___ DATA ___

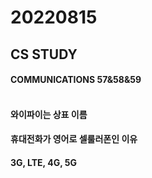 # 20220815

## CS STUDY
#### COMMUNICATIONS 57&58&59<br></br>
#### 와이파이는 상표 이름
#### 휴대전화가 영어로 셀룰러폰인 이유
#### 3G, LTE, 4G, 5G

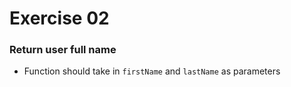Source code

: # Exercise 02

### Return user full name

* Function should take in `firstName` and `lastName` as parameters
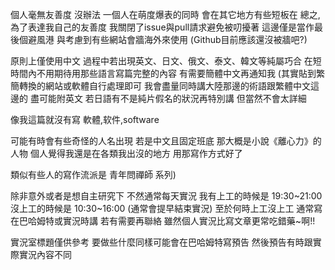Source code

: 個人毫無友善度
沒辦法
一個人在萌度爆表的同時
會在其它地方有些短板在
總之,為了表達我自己的友善度
我關閉了issue與pull請求避免被叨擾著
這邊僅是當作最後個避風港
與考慮到有些網站會牆海外來使用
(Github目前應該還沒被牆吧?)

原則上僅使用中文
過程中若出現英文、日文、俄文、泰文、韓文等純屬巧合
在短時間內不用期待用那些語言寫篇完整的內容
有需要簡體中文再通知我
(其實貼到繁簡轉換的網站或軟體自行處理即可
我會盡量同時講大陸那邊的術語跟繁體中文這邊的
盡可能附英文
若日語有不是純片假名的狀況再特別講
但當然不會太詳細

像我這篇就沒有寫
軟體,软件,software

可能有時會有些奇怪的人名出現
若是中文且固定班底
那大概是小說《離心力》的人物
個人覺得我還是在各類我出沒的地方
用那寫作方式好了

類似有些人的寫作流派是
青年問禪師 系列)

除非意外或者是想自主研究下
不然通常每天實況
我有上工的時候是 19:30~21:00
沒上工的時候是 10:30~16:00 (通常會提早結束實況)
至於何時上工沒上工
通常寫在巴哈姆特或實況時講
若有需要再聯絡
雖然個人實況比寫文章更常吃錯藥~啊!!

實況室標題僅供參考
要做些什麼同樣可能會在巴哈姆特寫預告
然後預告有時跟實際實況內容不同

___

The pictures should be dropped, and every line above should be set down again exactly.

WRITTEN ANSWER:
 # 20220815

## CS STUDY
#### COMMUNICATIONS 57&58&59<br></br>
#### 와이파이는 상표 이름
#### 휴대전화가 영어로 셀룰러폰인 이유
#### 3G, LTE, 4G, 5G

Source code

: # Exercise 02

### Return user full name

* Function should take in `firstName` and `lastName` as parameters
Source code

: 個人毫無友善度
沒辦法
一個人在萌度爆表的同時
會在其它地方有些短板在
總之,為了表達我自己的友善度
我關閉了issue與pull請求避免被叨擾著
這邊僅是當作最後個避風港
與考慮到有些網站會牆海外來使用
(Github目前應該還沒被牆吧?)

原則上僅使用中文
過程中若出現英文、日文、俄文、泰文、韓文等純屬巧合
在短時間內不用期待用那些語言寫篇完整的內容
有需要簡體中文再通知我
(其實貼到繁簡轉換的網站或軟體自行處理即可
我會盡量同時講大陸那邊的術語跟繁體中文這邊的
盡可能附英文
若日語有不是純片假名的狀況再特別講
但當然不會太詳細

像我這篇就沒有寫
軟體,软件,software

可能有時會有些奇怪的人名出現
若是中文且固定班底
那大概是小說《離心力》的人物
個人覺得我還是在各類我出沒的地方
用那寫作方式好了

類似有些人的寫作流派是
青年問禪師 系列)

除非意外或者是想自主研究下
不然通常每天實況
我有上工的時候是 19:30~21:00
沒上工的時候是 10:30~16:00 (通常會提早結束實況)
至於何時上工沒上工
通常寫在巴哈姆特或實況時講
若有需要再聯絡
雖然個人實況比寫文章更常吃錯藥~啊!!

實況室標題僅供參考
要做些什麼同樣可能會在巴哈姆特寫預告
然後預告有時跟實際實況內容不同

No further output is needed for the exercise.